● **DATA PROVIDED**:
━━━━━━━━

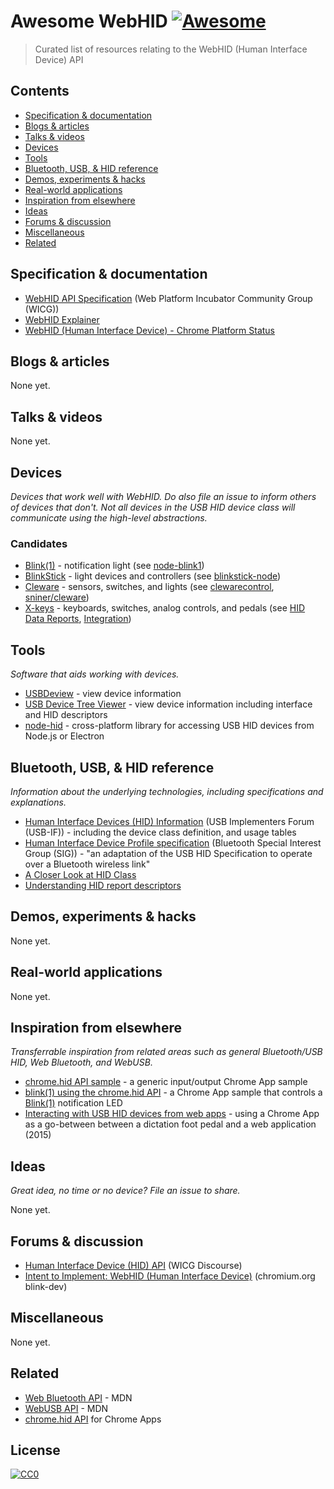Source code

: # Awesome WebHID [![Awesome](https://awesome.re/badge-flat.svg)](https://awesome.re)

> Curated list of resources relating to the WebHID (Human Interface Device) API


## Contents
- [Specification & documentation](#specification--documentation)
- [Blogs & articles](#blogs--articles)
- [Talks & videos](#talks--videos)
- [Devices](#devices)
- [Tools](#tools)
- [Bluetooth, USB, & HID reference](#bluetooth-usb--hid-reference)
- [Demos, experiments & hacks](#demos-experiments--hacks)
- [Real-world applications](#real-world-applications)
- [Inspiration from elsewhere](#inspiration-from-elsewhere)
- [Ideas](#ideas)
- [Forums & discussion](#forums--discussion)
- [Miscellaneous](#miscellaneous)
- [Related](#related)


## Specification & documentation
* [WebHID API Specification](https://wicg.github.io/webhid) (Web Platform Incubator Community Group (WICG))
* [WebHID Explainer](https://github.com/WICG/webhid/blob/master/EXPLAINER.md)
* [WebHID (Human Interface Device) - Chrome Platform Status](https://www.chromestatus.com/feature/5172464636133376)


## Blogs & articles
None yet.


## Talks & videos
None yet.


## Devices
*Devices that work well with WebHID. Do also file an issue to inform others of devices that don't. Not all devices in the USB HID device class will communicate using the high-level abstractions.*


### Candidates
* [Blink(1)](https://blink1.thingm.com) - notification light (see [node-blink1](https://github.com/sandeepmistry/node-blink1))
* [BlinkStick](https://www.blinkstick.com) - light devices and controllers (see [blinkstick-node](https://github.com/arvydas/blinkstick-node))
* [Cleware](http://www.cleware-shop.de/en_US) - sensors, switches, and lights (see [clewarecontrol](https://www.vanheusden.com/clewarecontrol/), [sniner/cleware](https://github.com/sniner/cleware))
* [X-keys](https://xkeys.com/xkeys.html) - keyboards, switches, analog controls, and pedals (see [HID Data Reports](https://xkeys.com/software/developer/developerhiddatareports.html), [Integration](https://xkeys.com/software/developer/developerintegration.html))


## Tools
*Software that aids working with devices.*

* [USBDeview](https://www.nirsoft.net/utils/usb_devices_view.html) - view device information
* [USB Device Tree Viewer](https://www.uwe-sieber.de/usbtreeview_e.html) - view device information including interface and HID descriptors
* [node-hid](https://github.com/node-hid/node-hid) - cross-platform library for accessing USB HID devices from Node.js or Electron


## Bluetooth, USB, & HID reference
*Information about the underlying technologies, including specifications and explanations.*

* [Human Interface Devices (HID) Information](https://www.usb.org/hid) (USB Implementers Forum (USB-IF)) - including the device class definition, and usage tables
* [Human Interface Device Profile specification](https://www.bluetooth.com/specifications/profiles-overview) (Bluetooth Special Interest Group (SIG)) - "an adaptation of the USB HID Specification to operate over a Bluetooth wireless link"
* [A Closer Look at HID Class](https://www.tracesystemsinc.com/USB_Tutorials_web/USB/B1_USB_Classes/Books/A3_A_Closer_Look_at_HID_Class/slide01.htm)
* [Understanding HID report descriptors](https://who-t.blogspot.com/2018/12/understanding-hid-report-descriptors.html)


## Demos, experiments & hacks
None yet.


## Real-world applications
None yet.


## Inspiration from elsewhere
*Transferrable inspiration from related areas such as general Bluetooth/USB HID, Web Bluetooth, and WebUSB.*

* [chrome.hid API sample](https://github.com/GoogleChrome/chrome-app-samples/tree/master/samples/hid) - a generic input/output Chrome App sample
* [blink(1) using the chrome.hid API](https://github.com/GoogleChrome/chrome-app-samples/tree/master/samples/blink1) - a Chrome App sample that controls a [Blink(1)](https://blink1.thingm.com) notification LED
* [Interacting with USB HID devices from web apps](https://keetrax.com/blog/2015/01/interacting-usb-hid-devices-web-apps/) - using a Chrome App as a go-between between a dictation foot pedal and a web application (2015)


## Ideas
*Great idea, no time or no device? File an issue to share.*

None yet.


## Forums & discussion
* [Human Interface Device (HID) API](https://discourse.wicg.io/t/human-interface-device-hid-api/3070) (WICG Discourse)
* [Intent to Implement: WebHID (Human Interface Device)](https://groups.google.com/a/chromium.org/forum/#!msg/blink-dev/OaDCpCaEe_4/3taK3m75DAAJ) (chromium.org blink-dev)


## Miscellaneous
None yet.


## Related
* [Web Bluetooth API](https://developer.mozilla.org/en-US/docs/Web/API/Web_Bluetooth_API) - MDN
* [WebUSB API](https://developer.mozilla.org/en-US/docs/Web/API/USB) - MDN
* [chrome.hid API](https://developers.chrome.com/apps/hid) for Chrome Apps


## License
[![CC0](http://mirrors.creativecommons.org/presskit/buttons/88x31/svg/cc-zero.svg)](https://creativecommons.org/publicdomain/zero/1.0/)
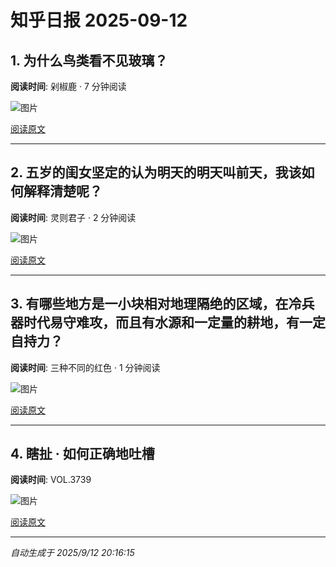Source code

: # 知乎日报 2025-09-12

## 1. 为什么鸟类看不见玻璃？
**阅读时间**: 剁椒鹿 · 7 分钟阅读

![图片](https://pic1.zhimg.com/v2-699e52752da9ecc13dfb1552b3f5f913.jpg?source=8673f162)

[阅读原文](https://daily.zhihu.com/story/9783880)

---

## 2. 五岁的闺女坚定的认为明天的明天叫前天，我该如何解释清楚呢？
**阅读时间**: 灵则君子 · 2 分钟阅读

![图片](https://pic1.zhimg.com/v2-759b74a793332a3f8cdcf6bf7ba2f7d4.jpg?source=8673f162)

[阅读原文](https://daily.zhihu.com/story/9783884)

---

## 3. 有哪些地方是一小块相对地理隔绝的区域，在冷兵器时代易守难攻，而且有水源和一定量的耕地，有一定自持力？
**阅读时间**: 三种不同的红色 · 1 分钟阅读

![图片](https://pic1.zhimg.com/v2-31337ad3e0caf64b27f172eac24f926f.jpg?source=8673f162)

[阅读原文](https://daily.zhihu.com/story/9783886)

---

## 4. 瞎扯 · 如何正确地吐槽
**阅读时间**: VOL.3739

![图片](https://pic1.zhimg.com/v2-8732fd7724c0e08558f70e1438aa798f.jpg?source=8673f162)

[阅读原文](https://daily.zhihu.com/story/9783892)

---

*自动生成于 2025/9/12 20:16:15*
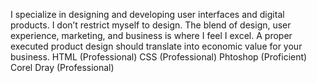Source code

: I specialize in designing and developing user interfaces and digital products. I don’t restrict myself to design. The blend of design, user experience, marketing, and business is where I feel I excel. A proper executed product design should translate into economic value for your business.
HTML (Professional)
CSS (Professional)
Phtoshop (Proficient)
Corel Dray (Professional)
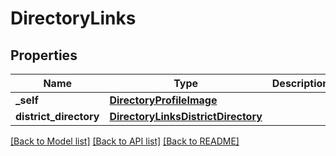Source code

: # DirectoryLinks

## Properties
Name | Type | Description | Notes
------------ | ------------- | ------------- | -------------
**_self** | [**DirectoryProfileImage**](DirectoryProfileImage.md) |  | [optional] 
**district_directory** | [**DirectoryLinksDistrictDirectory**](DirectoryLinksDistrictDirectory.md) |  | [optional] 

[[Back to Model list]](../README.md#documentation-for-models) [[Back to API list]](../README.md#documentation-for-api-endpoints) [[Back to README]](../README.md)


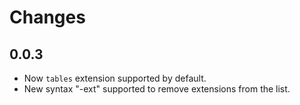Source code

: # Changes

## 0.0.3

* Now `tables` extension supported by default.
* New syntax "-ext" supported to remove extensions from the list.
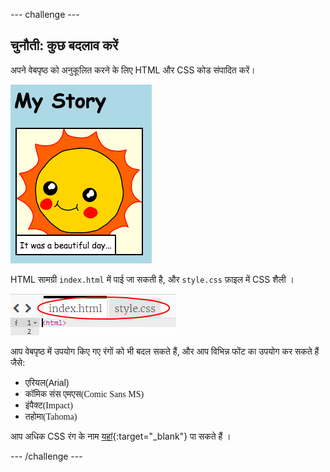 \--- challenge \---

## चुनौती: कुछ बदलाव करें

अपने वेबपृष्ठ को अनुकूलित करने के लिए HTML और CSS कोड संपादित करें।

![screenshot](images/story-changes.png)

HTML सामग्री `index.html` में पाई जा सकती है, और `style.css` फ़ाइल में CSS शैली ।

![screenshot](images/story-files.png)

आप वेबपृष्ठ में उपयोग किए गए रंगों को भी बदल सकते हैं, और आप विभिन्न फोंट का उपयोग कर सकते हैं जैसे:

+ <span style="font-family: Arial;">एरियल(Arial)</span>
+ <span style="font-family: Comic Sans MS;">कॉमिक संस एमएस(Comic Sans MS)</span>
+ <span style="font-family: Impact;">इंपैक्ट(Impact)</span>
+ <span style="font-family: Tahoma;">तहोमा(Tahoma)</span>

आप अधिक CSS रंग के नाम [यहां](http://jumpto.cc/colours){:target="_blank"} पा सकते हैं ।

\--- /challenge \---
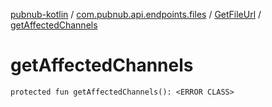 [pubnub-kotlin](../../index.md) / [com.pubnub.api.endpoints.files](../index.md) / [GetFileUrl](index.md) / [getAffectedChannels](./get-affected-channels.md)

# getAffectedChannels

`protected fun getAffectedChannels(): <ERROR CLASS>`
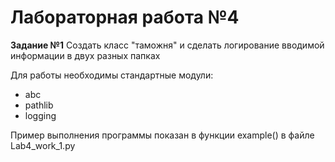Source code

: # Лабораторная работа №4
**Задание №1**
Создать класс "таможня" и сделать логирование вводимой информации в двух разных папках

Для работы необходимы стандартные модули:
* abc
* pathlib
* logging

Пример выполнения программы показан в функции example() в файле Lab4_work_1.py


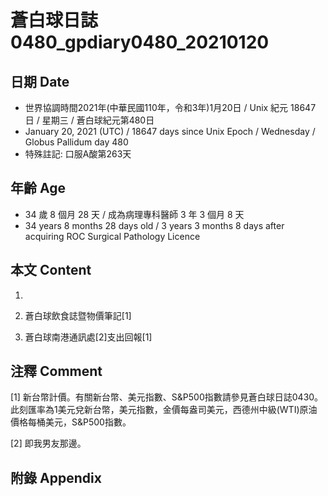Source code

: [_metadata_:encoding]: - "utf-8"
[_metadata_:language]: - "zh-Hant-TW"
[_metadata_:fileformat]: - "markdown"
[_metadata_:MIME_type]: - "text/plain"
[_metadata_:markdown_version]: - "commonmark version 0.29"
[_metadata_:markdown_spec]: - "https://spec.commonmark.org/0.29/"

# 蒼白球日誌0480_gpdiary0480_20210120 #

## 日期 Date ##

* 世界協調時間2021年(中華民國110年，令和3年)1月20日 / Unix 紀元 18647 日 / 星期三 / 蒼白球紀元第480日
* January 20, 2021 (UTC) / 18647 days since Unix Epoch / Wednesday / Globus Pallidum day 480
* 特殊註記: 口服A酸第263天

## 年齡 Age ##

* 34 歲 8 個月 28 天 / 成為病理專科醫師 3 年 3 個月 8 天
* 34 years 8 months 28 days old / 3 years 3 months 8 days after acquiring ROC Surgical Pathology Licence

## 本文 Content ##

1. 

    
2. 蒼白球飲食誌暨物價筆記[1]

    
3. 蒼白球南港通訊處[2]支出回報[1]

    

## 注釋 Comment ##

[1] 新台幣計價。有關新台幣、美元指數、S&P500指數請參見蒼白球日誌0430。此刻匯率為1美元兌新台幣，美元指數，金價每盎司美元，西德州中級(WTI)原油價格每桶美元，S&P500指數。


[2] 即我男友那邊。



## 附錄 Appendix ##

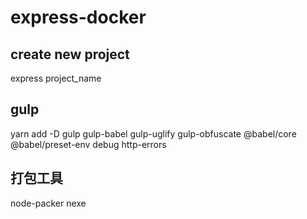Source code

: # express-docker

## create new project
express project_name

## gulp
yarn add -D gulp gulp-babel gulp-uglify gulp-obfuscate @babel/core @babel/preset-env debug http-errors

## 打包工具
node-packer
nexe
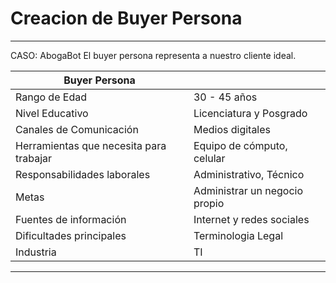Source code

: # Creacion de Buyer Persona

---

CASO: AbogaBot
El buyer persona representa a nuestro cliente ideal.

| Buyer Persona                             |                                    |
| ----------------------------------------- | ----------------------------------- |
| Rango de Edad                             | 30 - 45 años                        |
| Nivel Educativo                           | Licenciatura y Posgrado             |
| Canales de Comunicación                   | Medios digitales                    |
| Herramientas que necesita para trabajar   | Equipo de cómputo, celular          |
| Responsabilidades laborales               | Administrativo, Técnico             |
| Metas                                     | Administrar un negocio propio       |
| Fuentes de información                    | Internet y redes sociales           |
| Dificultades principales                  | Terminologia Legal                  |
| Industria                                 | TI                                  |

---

━━━━━━━━

● **EXERCISE BRIEF**:
Instructions for the copy: start at the first entry, stop after the line containing "## Specification & documentation", keep every line exact, and drop the pictures.

● **TASK ANSWER**:
Source code

: # Awesome WebHID [![Awesome](https://awesome.re/badge-flat.svg)](https://awesome.re)

> Curated list of resources relating to the WebHID (Human Interface Device) API


## Contents
- [Specification & documentation](#specification--documentation)
- [Blogs & articles](#blogs--articles)
- [Talks & videos](#talks--videos)
- [Devices](#devices)
- [Tools](#tools)
- [Bluetooth, USB, & HID reference](#bluetooth-usb--hid-reference)
- [Demos, experiments & hacks](#demos-experiments--hacks)
- [Real-world applications](#real-world-applications)
- [Inspiration from elsewhere](#inspiration-from-elsewhere)
- [Ideas](#ideas)
- [Forums & discussion](#forums--discussion)
- [Miscellaneous](#miscellaneous)
- [Related](#related)


## Specification & documentation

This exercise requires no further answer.